───── PROVIDED INFORMATION
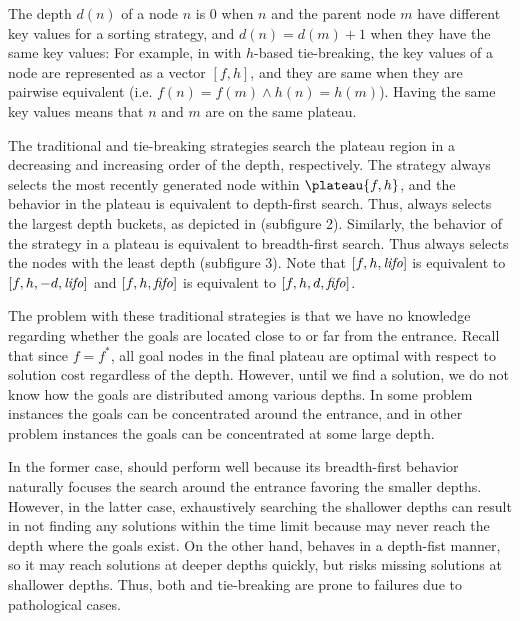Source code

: The depth $d(n)$ of a
node $n$ is 0 when $n$ and the parent node $m$ have different key
values for a sorting strategy, and $d(n)=d(m)+1$ when they have the same
key values: For example, in \astar with $h$-based tie-breaking, the key
values of a node are represented as a vector $[f,h]$, and they are same
when they are pairwise equivalent (i.e. $f(n) = f(m) \land h(n) =
h(m)$).  Having the same key values means that $n$ and $m$ are on the
same plateau.

The traditional \lifo and \fifo tie-breaking strategies
search the plateau region in a decreasing and increasing order of the depth, respectively.
The \lifo strategy always selects the most recently generated node
within $\plateau{f,h}$, and the behavior in the plateau is equivalent to depth-first search.
Thus, \lifo always selects the largest depth
buckets, as depicted in  (subfigure 2).
Similarly, the behavior of the \fifo strategy 
in a plateau is equivalent to breadth-first search. Thus \fifo 
always selects the nodes with the least depth (subfigure 3).
Note that  $[f,h,{\text{\textit{lifo}}}]$ is equivalent to $[f,h,-d,{\text{\textit{lifo}}}]$ and
$[f,h,{\text{\textit{fifo}}}]$ is equivalent to $[f,h,d,{\text{\textit{fifo}}}]$.

The problem with these traditional strategies is that we have no knowledge
regarding whether the goals are located close to or far from the entrance. Recall
that since $f=f^*$, all goal nodes in the final plateau are optimal with respect to solution cost
regardless of the depth.
However, until we find a
solution, we do not know how the goals are distributed among various
depths. In some problem instances the goals can be concentrated around
the entrance, and in other problem instances the goals can be
concentrated at some large depth. %

In the former case, \fifo
should perform well because its breadth-first behavior naturally
focuses the search around the entrance favoring the smaller depths.
However, in the latter case, exhaustively searching
the shallower depths can result in not finding any solutions within
the time limit because \fifo may never reach the depth where the goals
exist.  On the other hand, \lifo behaves in a depth-fist manner, so it
may reach solutions at deeper depths quickly, but risks missing
solutions at shallower depths.  Thus, both \fifo and \lifo tie-breaking
are prone to failures due to pathological cases.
──────────
_EXERCISE_:
Your task is to reproduce exactly the lines from the start of the data above through the line containing "buckets, as depicted", leaving every picture out.

_WRITTEN SOLUTION_:
Source code

: The depth $d(n)$ of a
node $n$ is 0 when $n$ and the parent node $m$ have different key
values for a sorting strategy, and $d(n)=d(m)+1$ when they have the same
key values: For example, in \astar with $h$-based tie-breaking, the key
values of a node are represented as a vector $[f,h]$, and they are same
when they are pairwise equivalent (i.e. $f(n) = f(m) \land h(n) =
h(m)$).  Having the same key values means that $n$ and $m$ are on the
same plateau.

The traditional \lifo and \fifo tie-breaking strategies
search the plateau region in a decreasing and increasing order of the depth, respectively.
The \lifo strategy always selects the most recently generated node
within $\plateau{f,h}$, and the behavior in the plateau is equivalent to depth-first search.
Thus, \lifo always selects the largest depth
buckets, as depicted in  (subfigure 2).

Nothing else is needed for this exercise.